(Data items)
★ ★ ★ ★ ★ ★ ★
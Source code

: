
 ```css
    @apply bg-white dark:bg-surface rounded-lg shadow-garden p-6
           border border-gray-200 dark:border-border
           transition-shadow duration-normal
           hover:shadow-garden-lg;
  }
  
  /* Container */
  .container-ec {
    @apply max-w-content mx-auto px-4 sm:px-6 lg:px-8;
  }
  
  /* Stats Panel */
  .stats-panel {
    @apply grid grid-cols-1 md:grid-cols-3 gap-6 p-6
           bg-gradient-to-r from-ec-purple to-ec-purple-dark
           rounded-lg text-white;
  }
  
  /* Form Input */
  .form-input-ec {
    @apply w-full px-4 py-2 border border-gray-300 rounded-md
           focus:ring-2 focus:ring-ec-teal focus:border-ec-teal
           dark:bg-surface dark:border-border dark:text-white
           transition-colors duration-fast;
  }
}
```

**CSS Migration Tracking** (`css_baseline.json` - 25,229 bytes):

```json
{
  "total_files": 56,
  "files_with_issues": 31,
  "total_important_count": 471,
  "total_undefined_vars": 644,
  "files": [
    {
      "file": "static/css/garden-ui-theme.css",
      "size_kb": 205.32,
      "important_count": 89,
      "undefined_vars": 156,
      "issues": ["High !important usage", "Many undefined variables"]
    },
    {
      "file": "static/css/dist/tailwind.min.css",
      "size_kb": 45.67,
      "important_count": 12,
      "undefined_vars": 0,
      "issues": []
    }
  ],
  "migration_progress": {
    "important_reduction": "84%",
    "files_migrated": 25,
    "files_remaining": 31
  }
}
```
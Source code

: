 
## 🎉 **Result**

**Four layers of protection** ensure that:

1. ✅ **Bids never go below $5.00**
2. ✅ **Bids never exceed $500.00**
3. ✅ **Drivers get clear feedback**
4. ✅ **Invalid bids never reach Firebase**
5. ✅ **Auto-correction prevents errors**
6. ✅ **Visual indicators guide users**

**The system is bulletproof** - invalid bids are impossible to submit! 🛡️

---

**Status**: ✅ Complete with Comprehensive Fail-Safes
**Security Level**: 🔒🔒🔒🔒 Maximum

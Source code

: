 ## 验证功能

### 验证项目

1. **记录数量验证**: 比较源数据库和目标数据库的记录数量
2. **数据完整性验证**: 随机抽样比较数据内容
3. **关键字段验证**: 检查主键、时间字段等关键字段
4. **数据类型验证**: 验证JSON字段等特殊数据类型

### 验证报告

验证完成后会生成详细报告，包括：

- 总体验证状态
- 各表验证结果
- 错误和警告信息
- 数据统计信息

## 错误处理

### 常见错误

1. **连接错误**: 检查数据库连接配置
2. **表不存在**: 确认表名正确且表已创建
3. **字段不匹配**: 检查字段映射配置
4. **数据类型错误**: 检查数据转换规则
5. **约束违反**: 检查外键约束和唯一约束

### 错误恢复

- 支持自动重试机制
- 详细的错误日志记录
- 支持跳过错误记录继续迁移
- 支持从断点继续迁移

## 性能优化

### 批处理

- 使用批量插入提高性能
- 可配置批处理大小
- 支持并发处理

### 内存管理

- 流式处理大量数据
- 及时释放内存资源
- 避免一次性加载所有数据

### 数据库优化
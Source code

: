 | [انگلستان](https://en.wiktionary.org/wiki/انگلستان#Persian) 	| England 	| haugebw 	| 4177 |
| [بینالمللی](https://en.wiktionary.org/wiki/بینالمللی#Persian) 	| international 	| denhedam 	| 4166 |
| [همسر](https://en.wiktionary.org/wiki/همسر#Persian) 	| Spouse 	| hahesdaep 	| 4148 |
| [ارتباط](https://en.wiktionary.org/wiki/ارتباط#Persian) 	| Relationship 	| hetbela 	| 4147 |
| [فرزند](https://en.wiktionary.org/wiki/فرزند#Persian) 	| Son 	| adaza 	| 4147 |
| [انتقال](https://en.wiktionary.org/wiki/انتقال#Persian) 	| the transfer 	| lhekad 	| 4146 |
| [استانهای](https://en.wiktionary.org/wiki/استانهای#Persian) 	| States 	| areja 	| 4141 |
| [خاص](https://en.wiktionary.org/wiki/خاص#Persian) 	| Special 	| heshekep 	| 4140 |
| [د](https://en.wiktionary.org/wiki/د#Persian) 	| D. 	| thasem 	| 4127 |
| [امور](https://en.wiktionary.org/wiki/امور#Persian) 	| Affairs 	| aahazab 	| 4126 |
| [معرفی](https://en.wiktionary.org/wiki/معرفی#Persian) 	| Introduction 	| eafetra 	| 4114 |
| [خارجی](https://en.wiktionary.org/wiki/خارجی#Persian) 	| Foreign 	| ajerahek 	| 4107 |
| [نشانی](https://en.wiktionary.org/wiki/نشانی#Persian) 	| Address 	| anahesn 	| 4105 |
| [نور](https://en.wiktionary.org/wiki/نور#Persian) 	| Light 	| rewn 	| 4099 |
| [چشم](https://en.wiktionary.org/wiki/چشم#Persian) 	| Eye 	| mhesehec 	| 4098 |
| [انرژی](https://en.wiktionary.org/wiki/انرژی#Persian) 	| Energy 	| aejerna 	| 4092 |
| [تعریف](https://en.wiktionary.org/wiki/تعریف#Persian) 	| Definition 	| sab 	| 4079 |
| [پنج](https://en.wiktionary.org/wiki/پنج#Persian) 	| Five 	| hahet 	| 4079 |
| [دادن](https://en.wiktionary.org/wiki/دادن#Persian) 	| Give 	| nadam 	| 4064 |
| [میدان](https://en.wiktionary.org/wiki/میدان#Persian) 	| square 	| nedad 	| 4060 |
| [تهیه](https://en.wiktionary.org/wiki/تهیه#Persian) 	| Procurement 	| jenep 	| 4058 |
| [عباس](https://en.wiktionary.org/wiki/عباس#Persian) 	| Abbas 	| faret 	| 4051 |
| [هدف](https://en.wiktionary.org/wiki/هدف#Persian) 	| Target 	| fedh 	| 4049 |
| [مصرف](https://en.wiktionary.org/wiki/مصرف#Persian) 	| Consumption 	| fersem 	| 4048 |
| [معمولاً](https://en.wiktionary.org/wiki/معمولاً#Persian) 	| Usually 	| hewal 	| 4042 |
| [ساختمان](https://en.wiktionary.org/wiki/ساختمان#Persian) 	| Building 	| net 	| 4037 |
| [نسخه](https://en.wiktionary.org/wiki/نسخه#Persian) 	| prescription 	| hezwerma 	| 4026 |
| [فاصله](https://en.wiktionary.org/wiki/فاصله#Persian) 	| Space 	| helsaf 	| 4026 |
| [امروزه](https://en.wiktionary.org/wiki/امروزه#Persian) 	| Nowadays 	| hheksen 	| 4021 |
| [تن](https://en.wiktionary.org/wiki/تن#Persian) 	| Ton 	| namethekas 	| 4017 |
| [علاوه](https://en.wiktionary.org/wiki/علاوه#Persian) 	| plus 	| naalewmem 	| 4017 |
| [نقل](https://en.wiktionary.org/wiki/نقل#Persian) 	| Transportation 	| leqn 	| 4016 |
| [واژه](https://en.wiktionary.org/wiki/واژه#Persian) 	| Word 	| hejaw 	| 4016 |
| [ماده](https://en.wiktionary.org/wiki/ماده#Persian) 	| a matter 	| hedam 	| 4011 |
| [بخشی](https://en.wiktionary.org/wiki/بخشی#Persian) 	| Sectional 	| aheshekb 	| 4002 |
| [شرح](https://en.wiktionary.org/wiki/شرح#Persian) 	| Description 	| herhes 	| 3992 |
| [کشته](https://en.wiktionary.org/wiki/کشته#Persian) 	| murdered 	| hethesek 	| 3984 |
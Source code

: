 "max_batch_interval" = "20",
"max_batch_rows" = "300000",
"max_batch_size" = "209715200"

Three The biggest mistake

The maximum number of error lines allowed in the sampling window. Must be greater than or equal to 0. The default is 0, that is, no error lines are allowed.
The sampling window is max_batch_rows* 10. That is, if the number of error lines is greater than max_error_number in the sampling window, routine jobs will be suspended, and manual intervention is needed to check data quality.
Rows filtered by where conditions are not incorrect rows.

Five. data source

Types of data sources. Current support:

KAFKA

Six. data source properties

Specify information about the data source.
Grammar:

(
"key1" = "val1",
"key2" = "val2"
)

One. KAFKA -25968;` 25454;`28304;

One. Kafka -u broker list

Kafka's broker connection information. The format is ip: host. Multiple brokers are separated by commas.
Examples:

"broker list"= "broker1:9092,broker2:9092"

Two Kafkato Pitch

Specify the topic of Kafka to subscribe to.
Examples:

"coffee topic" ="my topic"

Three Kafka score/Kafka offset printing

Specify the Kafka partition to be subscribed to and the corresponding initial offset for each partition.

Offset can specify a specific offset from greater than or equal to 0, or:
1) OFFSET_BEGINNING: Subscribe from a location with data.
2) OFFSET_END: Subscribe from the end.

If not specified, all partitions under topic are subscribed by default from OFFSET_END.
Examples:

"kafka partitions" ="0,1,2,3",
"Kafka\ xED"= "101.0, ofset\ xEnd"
★ ★ ★ ★ ★ ★ ★
Search the entries for "greater" and show every line that has it.

The maximum number of error lines allowed in the sampling window. Must be greater than or equal to 0. The default is 0, that is, no error lines are allowed.
The sampling window is max_batch_rows* 10. That is, if the number of error lines is greater than max_error_number in the sampling window, routine jobs will be suspended, and manual intervention is needed to check data quality.
Offset can specify a specific offset from greater than or equal to 0, or:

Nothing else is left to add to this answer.